Source records

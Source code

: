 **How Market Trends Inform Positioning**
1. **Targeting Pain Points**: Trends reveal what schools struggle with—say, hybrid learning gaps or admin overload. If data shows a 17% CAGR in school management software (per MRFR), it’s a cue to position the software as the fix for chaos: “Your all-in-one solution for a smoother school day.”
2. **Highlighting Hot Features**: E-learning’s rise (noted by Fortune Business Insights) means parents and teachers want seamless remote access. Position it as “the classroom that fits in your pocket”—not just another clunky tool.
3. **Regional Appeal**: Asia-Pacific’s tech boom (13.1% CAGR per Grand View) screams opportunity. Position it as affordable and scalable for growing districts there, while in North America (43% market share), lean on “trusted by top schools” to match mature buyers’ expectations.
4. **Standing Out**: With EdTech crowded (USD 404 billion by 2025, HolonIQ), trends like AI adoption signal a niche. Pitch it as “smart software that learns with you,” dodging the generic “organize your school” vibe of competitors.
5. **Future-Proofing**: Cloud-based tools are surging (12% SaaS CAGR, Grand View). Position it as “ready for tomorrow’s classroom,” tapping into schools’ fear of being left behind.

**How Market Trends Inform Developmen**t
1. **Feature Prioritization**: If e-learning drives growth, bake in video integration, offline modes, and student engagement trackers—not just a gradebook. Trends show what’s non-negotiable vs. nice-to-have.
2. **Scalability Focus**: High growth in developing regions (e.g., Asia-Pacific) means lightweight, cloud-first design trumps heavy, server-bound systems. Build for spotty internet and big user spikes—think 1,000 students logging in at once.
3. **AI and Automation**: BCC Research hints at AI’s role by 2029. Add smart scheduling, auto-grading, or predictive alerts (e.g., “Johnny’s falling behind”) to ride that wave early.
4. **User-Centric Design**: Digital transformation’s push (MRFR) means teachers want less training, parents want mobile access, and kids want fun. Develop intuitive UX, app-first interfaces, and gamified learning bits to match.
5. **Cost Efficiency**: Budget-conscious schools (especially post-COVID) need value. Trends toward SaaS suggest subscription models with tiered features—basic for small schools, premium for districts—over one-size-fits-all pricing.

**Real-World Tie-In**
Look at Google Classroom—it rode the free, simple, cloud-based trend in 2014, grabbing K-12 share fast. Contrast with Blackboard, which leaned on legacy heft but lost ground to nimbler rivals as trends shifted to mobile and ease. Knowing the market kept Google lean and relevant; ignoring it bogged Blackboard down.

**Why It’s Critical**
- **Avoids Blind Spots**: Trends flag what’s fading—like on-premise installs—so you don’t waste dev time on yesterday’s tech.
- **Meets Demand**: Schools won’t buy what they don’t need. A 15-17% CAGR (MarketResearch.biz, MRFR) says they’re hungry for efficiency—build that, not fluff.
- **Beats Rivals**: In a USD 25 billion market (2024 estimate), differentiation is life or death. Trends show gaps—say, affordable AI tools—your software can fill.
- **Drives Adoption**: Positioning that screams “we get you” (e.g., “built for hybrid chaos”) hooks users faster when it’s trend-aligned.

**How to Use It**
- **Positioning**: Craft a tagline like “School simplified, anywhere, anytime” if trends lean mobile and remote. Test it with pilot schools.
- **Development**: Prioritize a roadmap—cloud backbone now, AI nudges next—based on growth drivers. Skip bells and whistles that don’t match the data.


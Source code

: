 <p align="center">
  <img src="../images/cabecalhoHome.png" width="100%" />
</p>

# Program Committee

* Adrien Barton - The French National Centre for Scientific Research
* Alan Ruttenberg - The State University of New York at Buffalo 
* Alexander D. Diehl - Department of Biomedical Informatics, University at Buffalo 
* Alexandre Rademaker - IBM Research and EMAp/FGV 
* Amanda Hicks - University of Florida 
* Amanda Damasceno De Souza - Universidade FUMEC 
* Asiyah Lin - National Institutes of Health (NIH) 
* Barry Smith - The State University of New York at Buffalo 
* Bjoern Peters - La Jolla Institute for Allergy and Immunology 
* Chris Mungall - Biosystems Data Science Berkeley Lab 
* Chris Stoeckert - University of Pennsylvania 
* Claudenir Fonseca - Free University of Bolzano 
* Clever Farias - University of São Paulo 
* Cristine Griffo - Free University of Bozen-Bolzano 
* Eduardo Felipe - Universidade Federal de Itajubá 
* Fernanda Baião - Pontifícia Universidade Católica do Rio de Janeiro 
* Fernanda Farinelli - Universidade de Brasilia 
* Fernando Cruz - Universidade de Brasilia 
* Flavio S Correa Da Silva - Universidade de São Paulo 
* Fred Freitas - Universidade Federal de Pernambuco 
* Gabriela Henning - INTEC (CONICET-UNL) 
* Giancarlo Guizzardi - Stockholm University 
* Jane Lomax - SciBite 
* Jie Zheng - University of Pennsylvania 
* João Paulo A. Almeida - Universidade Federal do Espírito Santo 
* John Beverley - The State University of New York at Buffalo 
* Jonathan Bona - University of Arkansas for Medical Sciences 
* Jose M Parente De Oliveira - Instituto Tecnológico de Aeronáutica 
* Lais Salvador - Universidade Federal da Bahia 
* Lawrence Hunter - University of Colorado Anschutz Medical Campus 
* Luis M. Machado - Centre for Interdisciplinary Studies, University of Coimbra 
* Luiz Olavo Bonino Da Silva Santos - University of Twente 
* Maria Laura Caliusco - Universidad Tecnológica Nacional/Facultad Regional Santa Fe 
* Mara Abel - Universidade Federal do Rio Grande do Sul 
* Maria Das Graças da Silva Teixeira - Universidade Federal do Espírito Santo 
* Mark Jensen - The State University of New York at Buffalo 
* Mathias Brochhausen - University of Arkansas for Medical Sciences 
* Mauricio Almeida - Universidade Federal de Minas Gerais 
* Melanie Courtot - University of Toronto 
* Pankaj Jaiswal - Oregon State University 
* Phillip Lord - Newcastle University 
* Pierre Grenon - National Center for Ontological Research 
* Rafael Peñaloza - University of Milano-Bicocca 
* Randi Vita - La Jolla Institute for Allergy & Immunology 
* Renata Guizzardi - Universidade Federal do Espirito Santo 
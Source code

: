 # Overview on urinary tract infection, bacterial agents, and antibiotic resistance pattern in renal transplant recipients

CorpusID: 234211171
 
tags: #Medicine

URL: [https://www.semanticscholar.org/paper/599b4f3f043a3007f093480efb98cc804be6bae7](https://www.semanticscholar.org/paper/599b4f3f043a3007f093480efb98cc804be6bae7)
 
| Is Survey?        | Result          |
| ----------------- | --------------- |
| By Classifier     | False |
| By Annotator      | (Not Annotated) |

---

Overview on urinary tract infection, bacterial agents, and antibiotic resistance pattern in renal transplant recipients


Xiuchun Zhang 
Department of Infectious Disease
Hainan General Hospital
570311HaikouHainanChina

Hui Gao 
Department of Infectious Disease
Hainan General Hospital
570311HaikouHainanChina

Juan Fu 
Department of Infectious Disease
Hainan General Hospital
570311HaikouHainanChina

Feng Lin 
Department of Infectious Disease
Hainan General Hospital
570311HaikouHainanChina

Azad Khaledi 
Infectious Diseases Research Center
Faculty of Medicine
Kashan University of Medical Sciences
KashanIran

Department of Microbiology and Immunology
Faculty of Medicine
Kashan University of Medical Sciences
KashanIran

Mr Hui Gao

[Your instructions]:
Reproduce every line of the records containing the string "Pennsylvania".

[Output for this exercise]:
* Chris Stoeckert - University of Pennsylvania 
* Jie Zheng - University of Pennsylvania 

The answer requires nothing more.